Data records
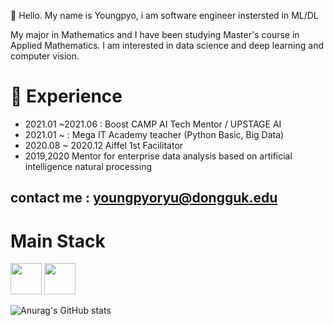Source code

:👋 Hello. My name is Youngpyo, i am software engineer instersted in ML/DL

My major in Mathematics and I have been studying Master's course in Applied Mathematics.
I am interested in data science and deep learning and computer vision.



# :pig_nose: Experience 

- 2021.01 ~2021.06 : Boost CAMP AI Tech Mentor / UPSTAGE AI
- 2021.01 ~ : Mega IT Academy teacher (Python Basic, Big Data)
- 2020.08 ~ 2020.12 Aiffel 1st Facilitator
- 2019,2020 Mentor for enterprise data analysis based on artificial intelligence natural processing



## contact me : youngpyoryu@dongguk.edu 

# Main Stack

<image src = "https://user-images.githubusercontent.com/29730449/107788544-e08eb100-6d93-11eb-8976-7c452760642b.png" height = "50"> <image src = "https://user-images.githubusercontent.com/29730449/107788572-e8e6ec00-6d93-11eb-80b6-1d4f109fa82d.png" height = "50">



<!--
**Youngpyoryu/Youngpyoryu** is a ✨ _special_ ✨ repository because its `README.md` (this file) appears on your GitHub profile.



Here are some ideas to get you started:

- 🔭 I’m currently working on ...
- 🌱 I’m currently learning ...
- 👯 I’m looking to collaborate on ...
- 🤔 I’m looking for help with ...
- 💬 Ask me about ...
- 📫 How to reach me: ...
- 😄 Pronouns: ...
- ⚡ Fun fact: ...
-->


![Anurag's GitHub stats](https://github-readme-stats.vercel.app/api?username=anuraghazra&show_icons=true&theme=radical)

What to produce
When you reproduce the entries above, keep every word exactly and leave out each picture.

Response for this exercise
Source code

:👋 Hello. My name is Youngpyo, i am software engineer instersted in ML/DL

My major in Mathematics and I have been studying Master's course in Applied Mathematics.
I am interested in data science and deep learning and computer vision.



# :pig_nose: Experience 

- 2021.01 ~2021.06 : Boost CAMP AI Tech Mentor / UPSTAGE AI
- 2021.01 ~ : Mega IT Academy teacher (Python Basic, Big Data)
- 2020.08 ~ 2020.12 Aiffel 1st Facilitator
- 2019,2020 Mentor for enterprise data analysis based on artificial intelligence natural processing



## contact me : youngpyoryu@dongguk.edu 

# Main Stack

<image src = "https://user-images.githubusercontent.com/29730449/107788544-e08eb100-6d93-11eb-8976-7c452760642b.png" height = "50"> <image src = "https://user-images.githubusercontent.com/29730449/107788572-e8e6ec00-6d93-11eb-80b6-1d4f109fa82d.png" height = "50">



<!--
**Youngpyoryu/Youngpyoryu** is a ✨ _special_ ✨ repository because its `README.md` (this file) appears on your GitHub profile.



Here are some ideas to get you started:

- 🔭 I’m currently working on ...
- 🌱 I’m currently learning ...
- 👯 I’m looking to collaborate on ...
- 🤔 I’m looking for help with ...
- 💬 Ask me about ...
- 📫 How to reach me: ...
- 😄 Pronouns: ...
- ⚡ Fun fact: ...
-->


![Anurag's GitHub stats](https://github-readme-stats.vercel.app/api?username=anuraghazra&show_icons=true&theme=radical)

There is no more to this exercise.